> [Data for analysis]
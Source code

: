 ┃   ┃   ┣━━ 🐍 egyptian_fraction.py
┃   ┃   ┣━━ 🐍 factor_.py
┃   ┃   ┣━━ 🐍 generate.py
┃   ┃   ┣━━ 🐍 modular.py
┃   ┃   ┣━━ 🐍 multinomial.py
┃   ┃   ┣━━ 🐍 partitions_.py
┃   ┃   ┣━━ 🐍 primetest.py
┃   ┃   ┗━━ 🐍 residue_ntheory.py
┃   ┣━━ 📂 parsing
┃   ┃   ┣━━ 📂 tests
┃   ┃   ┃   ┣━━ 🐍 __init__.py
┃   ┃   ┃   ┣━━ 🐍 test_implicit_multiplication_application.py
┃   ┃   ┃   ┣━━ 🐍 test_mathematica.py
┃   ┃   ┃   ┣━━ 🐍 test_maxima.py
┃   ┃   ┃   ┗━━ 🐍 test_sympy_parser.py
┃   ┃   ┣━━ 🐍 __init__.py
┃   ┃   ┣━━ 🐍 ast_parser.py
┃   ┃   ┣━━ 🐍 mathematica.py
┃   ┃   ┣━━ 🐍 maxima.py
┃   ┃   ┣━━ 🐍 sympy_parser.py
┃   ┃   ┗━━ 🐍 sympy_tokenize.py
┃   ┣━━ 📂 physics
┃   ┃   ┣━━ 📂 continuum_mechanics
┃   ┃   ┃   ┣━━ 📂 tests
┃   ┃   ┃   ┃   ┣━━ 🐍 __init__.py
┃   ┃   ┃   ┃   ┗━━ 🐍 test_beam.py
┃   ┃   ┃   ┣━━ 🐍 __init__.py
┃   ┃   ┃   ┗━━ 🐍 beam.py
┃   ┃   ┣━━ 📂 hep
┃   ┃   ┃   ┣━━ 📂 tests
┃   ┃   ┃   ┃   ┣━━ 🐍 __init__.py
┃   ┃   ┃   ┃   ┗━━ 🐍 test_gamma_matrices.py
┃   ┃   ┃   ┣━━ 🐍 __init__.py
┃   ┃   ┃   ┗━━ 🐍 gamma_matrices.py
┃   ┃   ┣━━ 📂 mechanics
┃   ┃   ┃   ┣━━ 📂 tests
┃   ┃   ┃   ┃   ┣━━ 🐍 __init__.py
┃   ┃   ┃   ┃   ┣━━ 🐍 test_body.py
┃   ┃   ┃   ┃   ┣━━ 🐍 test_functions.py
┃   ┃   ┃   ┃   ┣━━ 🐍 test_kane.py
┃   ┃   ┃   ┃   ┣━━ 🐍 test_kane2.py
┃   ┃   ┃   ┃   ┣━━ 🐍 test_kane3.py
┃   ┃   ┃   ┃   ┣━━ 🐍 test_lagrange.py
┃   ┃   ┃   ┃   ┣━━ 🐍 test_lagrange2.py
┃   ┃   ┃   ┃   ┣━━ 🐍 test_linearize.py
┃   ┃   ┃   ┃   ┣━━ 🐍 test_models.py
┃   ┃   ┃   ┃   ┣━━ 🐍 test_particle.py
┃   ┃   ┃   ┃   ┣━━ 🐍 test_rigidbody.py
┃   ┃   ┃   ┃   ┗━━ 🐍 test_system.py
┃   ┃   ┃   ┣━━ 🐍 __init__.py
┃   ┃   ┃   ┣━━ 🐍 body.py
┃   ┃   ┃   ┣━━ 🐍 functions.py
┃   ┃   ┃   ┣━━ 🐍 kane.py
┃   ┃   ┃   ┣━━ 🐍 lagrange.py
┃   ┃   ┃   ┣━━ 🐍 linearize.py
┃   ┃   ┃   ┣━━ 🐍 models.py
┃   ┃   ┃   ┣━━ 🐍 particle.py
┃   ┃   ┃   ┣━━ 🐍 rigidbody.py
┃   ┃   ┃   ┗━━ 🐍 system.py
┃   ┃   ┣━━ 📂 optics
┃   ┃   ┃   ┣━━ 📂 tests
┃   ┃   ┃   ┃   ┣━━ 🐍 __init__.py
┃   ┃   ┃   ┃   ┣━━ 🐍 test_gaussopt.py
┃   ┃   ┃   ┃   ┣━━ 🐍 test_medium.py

> [Required action] Retype the material word for word, including every line.

> [Solution to this exercise]
Source code

: ┃   ┃   ┣━━ 🐍 egyptian_fraction.py
┃   ┃   ┣━━ 🐍 factor_.py
┃   ┃   ┣━━ 🐍 generate.py
┃   ┃   ┣━━ 🐍 modular.py
┃   ┃   ┣━━ 🐍 multinomial.py
┃   ┃   ┣━━ 🐍 partitions_.py
┃   ┃   ┣━━ 🐍 primetest.py
┃   ┃   ┗━━ 🐍 residue_ntheory.py
┃   ┣━━ 📂 parsing
┃   ┃   ┣━━ 📂 tests
┃   ┃   ┃   ┣━━ 🐍 __init__.py
┃   ┃   ┃   ┣━━ 🐍 test_implicit_multiplication_application.py
┃   ┃   ┃   ┣━━ 🐍 test_mathematica.py
┃   ┃   ┃   ┣━━ 🐍 test_maxima.py
┃   ┃   ┃   ┗━━ 🐍 test_sympy_parser.py
┃   ┃   ┣━━ 🐍 __init__.py
┃   ┃   ┣━━ 🐍 ast_parser.py
┃   ┃   ┣━━ 🐍 mathematica.py
┃   ┃   ┣━━ 🐍 maxima.py
┃   ┃   ┣━━ 🐍 sympy_parser.py
┃   ┃   ┗━━ 🐍 sympy_tokenize.py
┃   ┣━━ 📂 physics
┃   ┃   ┣━━ 📂 continuum_mechanics
┃   ┃   ┃   ┣━━ 📂 tests
┃   ┃   ┃   ┃   ┣━━ 🐍 __init__.py
┃   ┃   ┃   ┃   ┗━━ 🐍 test_beam.py
┃   ┃   ┃   ┣━━ 🐍 __init__.py
┃   ┃   ┃   ┗━━ 🐍 beam.py
┃   ┃   ┣━━ 📂 hep
┃   ┃   ┃   ┣━━ 📂 tests
┃   ┃   ┃   ┃   ┣━━ 🐍 __init__.py
┃   ┃   ┃   ┃   ┗━━ 🐍 test_gamma_matrices.py
┃   ┃   ┃   ┣━━ 🐍 __init__.py
┃   ┃   ┃   ┗━━ 🐍 gamma_matrices.py
┃   ┃   ┣━━ 📂 mechanics
┃   ┃   ┃   ┣━━ 📂 tests
┃   ┃   ┃   ┃   ┣━━ 🐍 __init__.py
┃   ┃   ┃   ┃   ┣━━ 🐍 test_body.py
┃   ┃   ┃   ┃   ┣━━ 🐍 test_functions.py
┃   ┃   ┃   ┃   ┣━━ 🐍 test_kane.py
┃   ┃   ┃   ┃   ┣━━ 🐍 test_kane2.py
┃   ┃   ┃   ┃   ┣━━ 🐍 test_kane3.py
┃   ┃   ┃   ┃   ┣━━ 🐍 test_lagrange.py
┃   ┃   ┃   ┃   ┣━━ 🐍 test_lagrange2.py
┃   ┃   ┃   ┃   ┣━━ 🐍 test_linearize.py
┃   ┃   ┃   ┃   ┣━━ 🐍 test_models.py
┃   ┃   ┃   ┃   ┣━━ 🐍 test_particle.py
┃   ┃   ┃   ┃   ┣━━ 🐍 test_rigidbody.py
┃   ┃   ┃   ┃   ┗━━ 🐍 test_system.py
┃   ┃   ┃   ┣━━ 🐍 __init__.py
┃   ┃   ┃   ┣━━ 🐍 body.py
┃   ┃   ┃   ┣━━ 🐍 functions.py
┃   ┃   ┃   ┣━━ 🐍 kane.py
┃   ┃   ┃   ┣━━ 🐍 lagrange.py
┃   ┃   ┃   ┣━━ 🐍 linearize.py
┃   ┃   ┃   ┣━━ 🐍 models.py
┃   ┃   ┃   ┣━━ 🐍 particle.py
┃   ┃   ┃   ┣━━ 🐍 rigidbody.py
┃   ┃   ┃   ┗━━ 🐍 system.py
┃   ┃   ┣━━ 📂 optics
┃   ┃   ┃   ┣━━ 📂 tests
┃   ┃   ┃   ┃   ┣━━ 🐍 __init__.py
┃   ┃   ┃   ┃   ┣━━ 🐍 test_gaussopt.py
┃   ┃   ┃   ┃   ┣━━ 🐍 test_medium.py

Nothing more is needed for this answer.